Publicações científicas

Cholangiocyte anion exchange and biliary bicarbonate excretion

Banales JM, Prieto J, Medina JF.
Laboratory of Molecular Genetics, Division of Gene Therapy and Hepatology, University of Navarra School of Medicine, Clinica Universitaria and CIMA, Avda. Pio XII 55, E-31008 Pamplona, Spain

Revisão:World Journal of Gastroenterology

Data: 14/Jun/2006

Hepatologia

Primary canalicular bile undergoes a process of fluidization and alkalinization along the biliary tract that is influenced by several factors including hormones, innervation/neuropeptides, and biliary constituents.

The excretion of bicarbonate at both the canaliculi and the bile ducts is an important contributor to the generation of the so-called bile-salt independent flow. Bicarbonate is secreted from hepatocytes and cholangiocytes through parallel mechanisms which involve chloride efflux through activation of Cl- channels, and further bicarbonate secretion via AE2/SLC4A2-mediated Cl-/HCO3- exchange.

Glucagon and secretin are two relevant hormones which seem to act very similarly in their target cells (hepatocytes for the former and cholangiocytes for the latter).

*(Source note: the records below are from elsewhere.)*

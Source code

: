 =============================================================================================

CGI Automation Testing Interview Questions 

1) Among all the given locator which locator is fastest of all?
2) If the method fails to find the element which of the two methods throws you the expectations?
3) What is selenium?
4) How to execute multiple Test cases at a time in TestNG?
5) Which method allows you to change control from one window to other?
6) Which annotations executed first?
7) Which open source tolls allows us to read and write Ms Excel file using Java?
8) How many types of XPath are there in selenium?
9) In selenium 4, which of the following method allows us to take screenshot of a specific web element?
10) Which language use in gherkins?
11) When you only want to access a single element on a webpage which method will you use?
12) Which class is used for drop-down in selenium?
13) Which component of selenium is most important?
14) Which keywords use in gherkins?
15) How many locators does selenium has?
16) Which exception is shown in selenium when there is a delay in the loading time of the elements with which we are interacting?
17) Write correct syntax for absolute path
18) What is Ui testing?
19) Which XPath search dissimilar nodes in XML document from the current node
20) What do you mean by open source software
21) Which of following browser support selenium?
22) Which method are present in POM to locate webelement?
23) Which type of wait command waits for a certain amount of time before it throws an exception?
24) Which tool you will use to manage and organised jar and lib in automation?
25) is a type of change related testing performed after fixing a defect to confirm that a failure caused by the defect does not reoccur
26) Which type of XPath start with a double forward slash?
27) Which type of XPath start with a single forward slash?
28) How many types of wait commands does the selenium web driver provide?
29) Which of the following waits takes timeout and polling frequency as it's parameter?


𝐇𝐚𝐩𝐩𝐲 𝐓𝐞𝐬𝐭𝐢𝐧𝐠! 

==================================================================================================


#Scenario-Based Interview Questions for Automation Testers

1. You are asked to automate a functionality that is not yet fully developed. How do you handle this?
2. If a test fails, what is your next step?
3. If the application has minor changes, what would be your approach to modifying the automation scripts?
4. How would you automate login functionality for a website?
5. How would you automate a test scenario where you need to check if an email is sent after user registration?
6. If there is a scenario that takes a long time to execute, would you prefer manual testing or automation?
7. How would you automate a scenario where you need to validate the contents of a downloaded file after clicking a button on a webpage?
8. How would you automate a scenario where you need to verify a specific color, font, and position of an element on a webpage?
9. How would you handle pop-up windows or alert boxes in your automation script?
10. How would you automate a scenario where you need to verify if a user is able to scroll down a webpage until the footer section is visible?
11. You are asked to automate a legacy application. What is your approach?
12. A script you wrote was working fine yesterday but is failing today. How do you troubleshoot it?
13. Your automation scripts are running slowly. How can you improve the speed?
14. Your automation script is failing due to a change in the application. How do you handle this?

These hormones interact with their specific G protein-coupled receptors, causing increases in intracellular levels of cAMP and activation of cAMP-dependent Cl- and HCO3- secretory mechanisms.

Both hepatocytes and cholangiocytes appear to have cAMP-responsive intracellular vesicles in which AE2/SLC4A2 colocalizes with cell specific Cl- channels (CFTR in cholangiocytes and not yet determined in hepatocytes) and aquaporins (AQP8 in hepatocytes and AQP1 in cholangiocytes). cAMP-induced coordinated trafficking of these vesicles to either canalicular or cholangiocyte lumenal membranes and further exocytosis results in increased osmotic forces and passive movement of water with net bicarbonate-rich hydrocholeresis.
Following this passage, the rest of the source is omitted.